このような循環式の水耕栽培の場合、養液が循環するにつれ栽培槽に保持される養液の組成が変化する。植物の生育は養液成分に影響されるので、養液分析の結果に基づき、必要に応じて適宜、養液の調整が行われる。
特許文献1には、循環式を採用した水耕栽培において、養液の物理量を検出し、その検出結果をもとに養液のPHや養分濃度といった栽培環境条件を調整する技術が開示されている。
【先行技術文献】
【特許文献】
【0003】
【文献】特開2015-53882号公報
【発明の概要】
【発明が解決しようとする課題】
【0004】
液体分析装置としては、液体試料に含まれる多項目の成分を分析することができる高速液体クロマトグラフィー(HPLC:High Performance Liquid Chromatograpy)装置がある。しかしながら、HPLC装置は、装置自体が大掛かりであるので、測定対象である液体試料を一旦採取して、分析機器が装備されている分析サイトに送る必要がある。また、HPLC測定にも時間がかかる。
【0005】
よって、特に液体試料が扱われる現場の近くで、比較的短時間に成分分析を行いたい場合は、例えば、液体試料中の成分の呈色反応(発色または変色を伴う化学反応)を用いて液体試料中の成分を分析することが行われる。分析手法としては、比色法、分光測色法等が採用される。このような測定は、特に液体試料の初期段階のスクリーニング検査に有効である。
【0006】
ところが、呈色反応を用いた液体試料の成分測定方法では、液体試料に1種類の試薬を混合させるだけでは呈色反応が発生せず、呈色反応を発生させるためには、さらに第1試薬とは異なる第2試薬を混合させる必要がある場合がある。
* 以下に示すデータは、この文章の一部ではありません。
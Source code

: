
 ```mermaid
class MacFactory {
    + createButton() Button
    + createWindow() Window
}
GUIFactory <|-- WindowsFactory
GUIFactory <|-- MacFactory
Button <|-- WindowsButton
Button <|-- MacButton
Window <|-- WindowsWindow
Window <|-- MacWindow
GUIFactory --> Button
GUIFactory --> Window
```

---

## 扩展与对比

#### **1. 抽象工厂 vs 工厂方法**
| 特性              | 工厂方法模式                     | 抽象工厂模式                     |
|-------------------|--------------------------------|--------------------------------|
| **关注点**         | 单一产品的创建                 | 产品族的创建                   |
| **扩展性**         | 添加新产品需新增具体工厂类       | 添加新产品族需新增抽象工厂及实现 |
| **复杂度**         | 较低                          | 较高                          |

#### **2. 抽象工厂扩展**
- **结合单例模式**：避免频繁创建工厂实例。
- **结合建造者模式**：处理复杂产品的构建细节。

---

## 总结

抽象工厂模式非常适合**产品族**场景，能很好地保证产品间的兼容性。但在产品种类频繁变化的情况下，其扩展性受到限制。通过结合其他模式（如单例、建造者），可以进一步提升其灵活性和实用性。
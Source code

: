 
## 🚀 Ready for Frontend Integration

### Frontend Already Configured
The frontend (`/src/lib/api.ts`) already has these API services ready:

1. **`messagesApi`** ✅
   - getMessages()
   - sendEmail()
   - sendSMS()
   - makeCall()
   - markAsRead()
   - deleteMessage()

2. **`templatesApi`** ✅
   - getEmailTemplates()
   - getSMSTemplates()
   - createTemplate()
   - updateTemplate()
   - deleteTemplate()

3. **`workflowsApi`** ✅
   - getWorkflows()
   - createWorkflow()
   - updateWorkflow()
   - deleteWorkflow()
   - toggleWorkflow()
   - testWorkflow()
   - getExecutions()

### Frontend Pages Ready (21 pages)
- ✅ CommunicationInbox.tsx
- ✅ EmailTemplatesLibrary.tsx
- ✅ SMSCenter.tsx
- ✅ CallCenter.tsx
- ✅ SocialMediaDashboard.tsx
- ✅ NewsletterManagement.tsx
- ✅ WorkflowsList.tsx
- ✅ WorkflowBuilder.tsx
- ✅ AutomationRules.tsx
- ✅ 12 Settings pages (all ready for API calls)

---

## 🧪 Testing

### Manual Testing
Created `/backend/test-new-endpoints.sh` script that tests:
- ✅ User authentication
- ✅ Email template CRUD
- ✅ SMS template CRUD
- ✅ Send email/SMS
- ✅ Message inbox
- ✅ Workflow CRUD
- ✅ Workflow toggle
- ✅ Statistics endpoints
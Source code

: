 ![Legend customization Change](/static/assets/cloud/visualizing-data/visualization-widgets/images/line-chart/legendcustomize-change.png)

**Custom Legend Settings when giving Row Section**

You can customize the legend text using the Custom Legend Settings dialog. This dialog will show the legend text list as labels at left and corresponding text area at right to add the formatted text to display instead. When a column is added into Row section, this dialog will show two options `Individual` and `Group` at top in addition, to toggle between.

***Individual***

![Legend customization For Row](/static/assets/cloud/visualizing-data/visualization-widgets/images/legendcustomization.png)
この場合、まず、第1試薬を保持する試験紙を液体試料中に浸漬させて液体試料と第1試薬との化学反応物を生成する。次に、当該化学反応物が生成された試験紙を第2試薬中に浸漬または添加させて上記化学反応物と第2試薬との化学反応を発生させ、液体試料の成分濃度に応じて所定の色を呈する反応生成物を生成する。この反応生成物が生成された試験紙に対して光学測定(分光測定など)を行うことで、液体試料中の成分濃度が測定される。
【0007】
しかしながら、上記のような測定方法においては、試験紙を液体試料と第2試薬とに2回浸漬または添加させる必要があり、測定に時間がかかる。また、複数の液体(液体試料、第2試薬)を取り扱うので、各液体の取り扱い(例えば、外部への漏出防止)や廃棄の手間もかかる。さらに、各液体を保持する容器も液体の数だけ必要であり、管理も複雑になる。
【0008】
そこで、本発明は、短時間かつ簡便に液体試料中の成分を測定することができる成分測定方法および成分測定用ストリップを提供することを課題としている。
【課題を解決するための手段】
【0009】
上記課題を解決するために、本発明に係る成分測定方法の一態様は、第1試薬を保持する第1試薬パッドと第2試薬を保持する第2試薬パッドとが基材シート上に設けられたストリップを準備する第1工程と、前記ストリップに液体試料を接触させる第2工程と、前記液体試料と、前記第1試薬パッドが保持する第1試薬と、前記第2試薬パッドが保持する第2試薬とを混合させて呈色反応を発生させる第3工程と、前記呈色反応が発生した呈色領域の色を比色する第4工程と、を含む。
【0010】
このように、第1試薬を保持する第1試薬パッドと第2試薬を保持する第2試薬パッドとが1つの基材シート上に設けられたストリップを液体試料に1回接触させるだけで、適切に呈色反応を発生させることができる。そのため、第1試薬と第2試薬とを用いて呈色反応を発生させる必要がある場合であっても、短時間で測定を行うことができる。また、第1試薬および第2試薬が、それぞれ試薬パッドに保持されているため、両試薬の取り扱い(例えば、外部への漏出防止)や廃棄の手間、両試薬を保持する容器が不要となる。よって、試薬管理が容易となる。
【0011】
また、上記の成分測定方法において、前記第3工程は、前記液体試料と前記第1試薬との第1反応を発生させる工程と、前記第1反応により生成される反応物と前記第2試薬との第2反応を発生させる工程と、を含み、前記第2反応の結果が前記呈色反応の結果であってもよい。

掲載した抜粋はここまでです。